Purpose: To (1) develop and validate a machine learning algorithm to predict clinically significant functional improvements after hip arthroscopy for femoroacetabular impingement syndrome (FAIS) and to (2) develop a digital application capable of providing patients with individual risk profiles to determine their propensity to gain clinically significant improvements in function.

Methods: A retrospective review of consecutive hip arthroscopy patients that underwent cam/pincer correction, labral preservation and capsular closure between January 2012-2017 from one large academic and three community hospitals operated on by a single high-volume hip arthroscopist was performed. The primary outcome was the minimal clinically important difference (MCID) for the hip outcome score (HOS) – activities of daily living (ADL) at two-years postoperatively, which was calculated using a distribution-based method. A total of 21 demographic, radiographic, and patient reported outcome measures were considered as potential covariates. An 80:20 random split was used to create training and testing sets from the patient cohort. Five supervised machine learning algorithms were developed using three iterations of ten-fold cross-validation on the training set and assessed by discrimination, calibration, Brier score, and decision curve analysis on an independent testing set of patients.

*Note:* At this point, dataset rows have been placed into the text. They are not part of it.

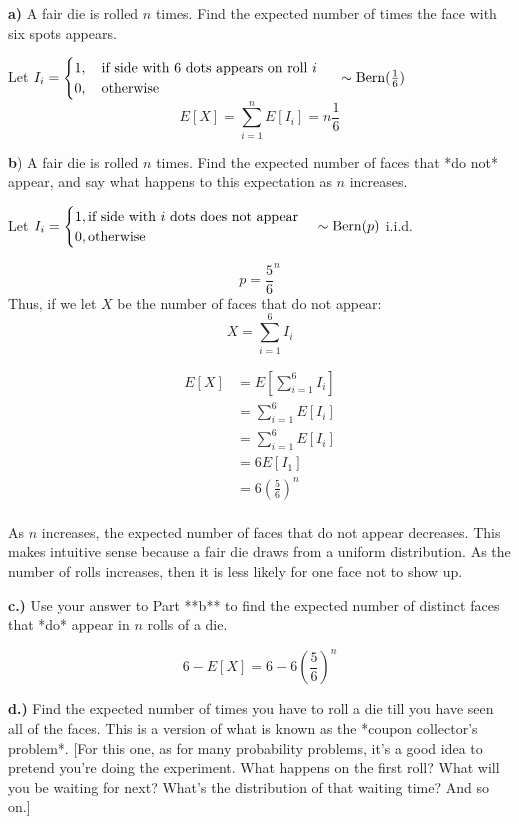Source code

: \documentclass{report}
\begin{document}
\textbf{a)} A fair die is rolled $n$ times. Find the expected number of times the face with six spots appears.

Let $ I_i = \begin{cases}
	1, \quad \text{if side with 6 dots appears on roll $ i $ } \\
	0, \quad \text{otherwise}
\end{cases} \sim \Bern(\frac{1}{6}) $ 
$$E[X] = \sum_{i=1}^{n} E[I_i] = n\frac{1}{6}$$

\textbf{b}) A fair die is rolled $n$ times. Find the expected number of faces that *do not* appear, and say what happens to this expectation as $n$ increases.

Let $ I_i = \begin{cases}
	1, \text{if side with $ i $ dots does not appear} \\
	0, \text{otherwise}
\end{cases} \sim \Bern(p) $ i.i.d.

\[
p = \frac{5}{6}^{n}
\]
Thus, if we let $ X $ be the number of faces that do not appear: 
$$X =  \sum_{i=1}^{6} I_i$$

\begin{align*}
	E[X] &= E[\sum_{i=1}^{6}I_i] \\
	&= \sum_{i=1}^{6}E[I_i] \\
&=  \sum_{i=1}^{6} E[I_i] \\
&=  6E[I_1] \\ 
&= 6 \left( \frac{5}{6} \right) ^{n} \\
\end{align*}

As $n$ increases, the expected number of faces that do not appear decreases. This makes intuitive sense because a fair die draws from a uniform distribution. As the number of rolls increases, then it is less likely for one face not to show up. 

\textbf{c.)} Use your answer to Part **b** to find the expected number of distinct faces that *do* appear in $n$ rolls of a die.


\[
6-E[X] = 6- 6\left( \frac{5}{6} \right) ^{n}
\]

\textbf{d.)} Find the expected number of times you have to roll a die till you have seen all of the faces. This is a version of what is known as the *coupon collector's problem*. [For this one, as for many probability problems, it's a good idea to pretend you're doing the experiment. What happens on the first roll? What will you be waiting for next? What's the distribution of that waiting time? And so on.]
\end{document}
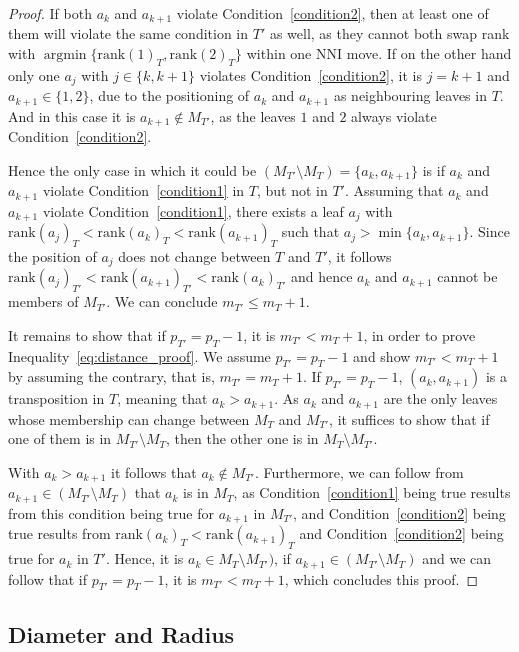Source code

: \documentclass[11pt]{amsart}
\newcommand{\rank}{\mathrm{rank}}
\newcommand{\nni}{\mathrm{NNI}}
\DeclareMathOperator*{\argmin}{argmin}
\begin{document}
\begin{proof}
	If both $a_k$ and $a_{k+1}$ violate Condition~\ref{condition2}, then at least one of them will violate the same condition in $T'$ as well, as they cannot both swap rank with $\argmin\{\rank(1)_T, \rank(2)_T\}$ within one $\nni$ move.
	If on the other hand only one $a_j$ with $j \in \{k, k+1\}$ violates Condition~\ref{condition2}, it is $j = k+1$ and $a_{k+1} \in \{1,2\}$, due to the positioning of $a_k$ and $a_{k+1}$ as neighbouring leaves in $T$.
	And in this case it is $a_{k+1} \notin M_{T'}$, as the leaves $1$ and $2$ always violate Condition~\ref{condition2}.

	Hence the only case in which it could be $(M_{T'} \setminus M_T) = \{a_k, a_{k+1}\}$ is if $a_k$ and $a_{k+1}$ violate Condition~\ref{condition1} in $T$, but not in $T'$.
	Assuming that $a_k$ and $a_{k+1}$ violate Condition~\ref{condition1}, there exists a leaf $a_j$ with $\rank(a_j)_T < \rank(a_k)_T < \rank(a_{k+1})_T$ such that $a_j > \min\{a_k,a_{k+1}\}$.
	Since the position of $a_j$ does not change between $T$ and $T'$, it follows $\rank(a_j)_{T'} < \rank(a_{k+1})_{T'} < \rank(a_{k})_{T'}$ and hence $a_k$ and $a_{k+1}$ cannot be members of $M_{T'}$.
	We can conclude $m_{T'} \leq m_T + 1$.

	It remains to show that if $p_{T'} = p_T - 1$, it is $m_{T'} < m_T + 1$, in order to prove Inequality~\ref{eq:distance_proof}.
	We assume $p_{T'} = p_T - 1$ and show $m_{T'} < m_T + 1$ by assuming the contrary, that is, $m_{T'} = m_T + 1$.
	If $p_{T'} = p_T - 1$, $(a_k, a_{k+1})$ is a transposition in $T$, meaning that $a_k > a_{k+1}$.
	As $a_k$ and $a_{k+1}$ are the only leaves whose membership can change between $M_T$ and $M_{T'}$, it suffices to show that if one of them is in $M_{T'} \setminus M_T$, then the other one is in $M_T \setminus M_{T'}$.

	With $a_k > a_{k+1}$ it follows that $a_k \notin M_{T'}$.
	Furthermore, we can follow from $a_{k+1} \in (M_{T'} \setminus M_T)$ that $a_k$ is in $M_T$, as Condition~\ref{condition1} being true results from this condition being true for $a_{k+1}$ in $M_{T'}$, and Condition~\ref{condition2} being true results from $\rank(a_k)_T < \rank(a_{k+1})_T$ and Condition~\ref{condition2} being true for $a_k$ in $T'$.
	Hence, it is $a_k \in M_T \setminus M_{T'})$, if $a_{k+1} \in (M_{T'} \setminus M_T)$ and we can follow that if $p_{T'} = p_T - 1$, it is $m_{T'} < m_T + 1$, which concludes this proof.
\end{proof}

\subsection{Diameter and Radius}
\end{document}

Results: A total of 818 patients with a median (interquartile range) age of 32.0 (22.0 – 42.0) and 69.2% female were included, of which 74.3% achieved the MCID for the HOS-ADL. The best performing algorithm was the stochastic gradient boosting model (c-statistic=0.84, calibration intercept=0.20, calibration slope=0.83, and Brier score=0.13). Of the initial 21 candidate variables, the eight most important features for predicting the MCID for the HOS-ADL included in model training were body mass index, age, preoperative HOS-ADL score, preoperative pain level, sex, Tönnis grade, symptom duration, and drug allergies. The algorithm was subsequently transformed into a digital application using local explanations to provide customized risk assessment: CONCLUSIONS: The stochastic boosting gradient model conferred excellent predictive ability for propensity to gain clinically significant improvements in function after hip arthroscopy. An open access digital application was created, which may augment shared decision-making and allow for preoperative risk stratification. External validation of this model is warranted to confirm the performance of these algorithms as the generalizability is currently unknown.

Level of evidence: IV, Case series.

Keywords: Predictive analytics; artificial intelligence; femoroacetabular impingement; function; hip arthroscopy.